Levenshtein在T-SQL中的距离

Question

Levenshtein在T-SQL中的距离

Ale*_*yev 76 t-sql edit-distance levenshtein-distance

我对计算Levenshtein距离的T-SQL算法感兴趣.

Answer 1

我在TSQL中实现了标准的Levenshtein编辑距离函数,并进行了几次优化,提高了我所知道的其他版本的速度.在两个字符串在其开始处具有共同字符的情况下(共享前缀),在它们的末尾共享字符(共享后缀),并且当字符串很大并且提供最大编辑距离时,速度的提高是显着的.例如,当输入是两个非常相似的4000个字符串,并且指定了最大编辑距离2时,这几乎比edit_distance_within在接受的答案中起作用,在0.073秒(73毫秒)和55秒之间返回答案.它还具有内存效率,使用的空间等于两个输入字符串中较大的一个加上一些常量空间.它使用表示列的单个nvarchar"数组",并在其中进行所有计算,以及一些辅助int变量.

优化:

跳过共享前缀和/或后缀的处理
如果较大的字符串以较小的字符串开头或结尾,则提前返回
如果尺寸差异保证最大距离将被超过,则提前返回
仅使用表示矩阵中的列的单个数组(实现为nvarchar)
当给出最大距离时,时间复杂度从(len1*len2)变为(min(len1,len2))即线性
当给出最大距离时,一旦知道最大距离界限就不能实现早期返回

我在TSQL中关于Levenshtein的博客文章中更详细地描述了优化,并将链接链接到另一个具有类似Damerau-Levenshtein实现的帖子.但这里是代码(2014年1月20日更新,以加快它的速度):

-- =============================================
-- Computes and returns the Levenshtein edit distance between two strings, i.e. the
-- number of insertion, deletion, and sustitution edits required to transform one
-- string to the other, or NULL if @max is exceeded.

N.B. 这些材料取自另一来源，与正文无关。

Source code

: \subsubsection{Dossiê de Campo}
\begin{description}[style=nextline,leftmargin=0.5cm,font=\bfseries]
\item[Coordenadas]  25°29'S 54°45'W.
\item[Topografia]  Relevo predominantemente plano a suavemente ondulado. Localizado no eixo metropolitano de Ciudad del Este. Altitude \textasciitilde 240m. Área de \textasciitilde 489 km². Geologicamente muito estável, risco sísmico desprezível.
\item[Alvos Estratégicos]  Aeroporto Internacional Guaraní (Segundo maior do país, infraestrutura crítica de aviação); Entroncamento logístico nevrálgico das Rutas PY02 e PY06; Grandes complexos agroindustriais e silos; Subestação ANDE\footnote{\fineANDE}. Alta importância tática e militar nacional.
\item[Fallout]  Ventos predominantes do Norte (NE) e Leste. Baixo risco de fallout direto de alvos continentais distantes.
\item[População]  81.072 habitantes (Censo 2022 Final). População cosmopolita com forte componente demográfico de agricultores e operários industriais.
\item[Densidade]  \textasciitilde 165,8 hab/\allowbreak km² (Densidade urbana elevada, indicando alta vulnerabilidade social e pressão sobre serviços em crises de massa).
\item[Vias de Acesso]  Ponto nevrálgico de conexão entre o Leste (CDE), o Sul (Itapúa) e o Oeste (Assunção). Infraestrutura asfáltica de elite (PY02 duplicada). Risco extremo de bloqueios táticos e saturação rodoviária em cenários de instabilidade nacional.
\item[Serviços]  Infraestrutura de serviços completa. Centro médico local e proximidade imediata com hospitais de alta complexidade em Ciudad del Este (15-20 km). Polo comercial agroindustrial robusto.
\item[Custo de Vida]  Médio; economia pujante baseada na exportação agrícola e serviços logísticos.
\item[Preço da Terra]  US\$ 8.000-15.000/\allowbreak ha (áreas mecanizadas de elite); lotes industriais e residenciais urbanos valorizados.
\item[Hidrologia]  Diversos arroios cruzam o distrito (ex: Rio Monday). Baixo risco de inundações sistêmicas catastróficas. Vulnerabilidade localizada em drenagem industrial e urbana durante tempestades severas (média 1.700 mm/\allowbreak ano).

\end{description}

Comparisons use the case-
-- sensitivity configured in SQL Server (case-insensitive by default).
-- 
-- Based on Sten Hjelmqvist's "Fast, memory efficient" algorithm, described
-- at http://www.codeproject.com/Articles/13525/Fast-memory-efficient-Levenshtein-algorithm,
-- with some additional optimizations.
-- =============================================
CREATE FUNCTION [dbo].[Levenshtein](
    @s nvarchar(4000)
  , @t nvarchar(4000)
  , @max int
)
RETURNS int
WITH SCHEMABINDING
AS
BEGIN
    DECLARE @distance int = 0 -- return variable
          , @v0 nvarchar(4000)-- running scratchpad for storing computed distances
          , @start int = 1      -- index (1 based) of first non-matching character between the two string
          , @i int, @j int      -- loop counters: i for s string and j for t string
          , @diag int          -- distance in cell diagonally above and left if we were using an m by n matrix
          , @left int          -- distance in cell to the left if we were using an m by n matrix
          , @sChar nchar      -- character at index i from s string
          , @thisJ int          -- temporary storage of @j to allow SELECT combining
          , @jOffset int      -- offset used to calculate starting value for j loop
          , @jEnd int          -- ending value for j loop (stopping point for processing a column)
          -- get input string lengths including any trailing spaces (which SQL Server would otherwise ignore)
          , @sLen int = datalength(@s) / datalength(left(left(@s, 1) + '.', 1))    -- length of smaller string
          , @tLen int = datalength(@t) / datalength(left(left(@t, 1) + '.', 1))    -- length of larger string
          , @lenDiff int      -- difference in length between the two strings
    -- if strings of different lengths, ensure shorter string is in s. This can result in a little
    -- faster speed by spending more time spinning just the inner loop during the main processing.
    IF (@sLen > @tLen) BEGIN
        SELECT @v0 = @s, @i = @sLen -- temporarily use v0 for swap
        SELECT @s = @t, @sLen = @tLen
        SELECT @t = @v0, @tLen = @i
    END
    SELECT @max = ISNULL(@max, @tLen)
         , @lenDiff = @tLen - @sLen
    IF @lenDiff > @max RETURN NULL

    -- suffix common to both strings can be ignored
    WHILE(@sLen > 0 AND SUBSTRING(@s, @sLen, 1) = SUBSTRING(@t, @tLen, 1))
        SELECT @sLen = @sLen - 1, @tLen = @tLen - 1

    IF (@sLen = 0) RETURN @tLen

    -- prefix common to both strings can be ignored
    WHILE (@start < @sLen AND SUBSTRING(@s, @start, 1) = SUBSTRING(@t, @start, 1)) 
        SELECT @start = @start + 1
    IF (@start > 1) BEGIN
        SELECT @sLen = @sLen - (@start - 1)
             , @tLen = @tLen - (@start - 1)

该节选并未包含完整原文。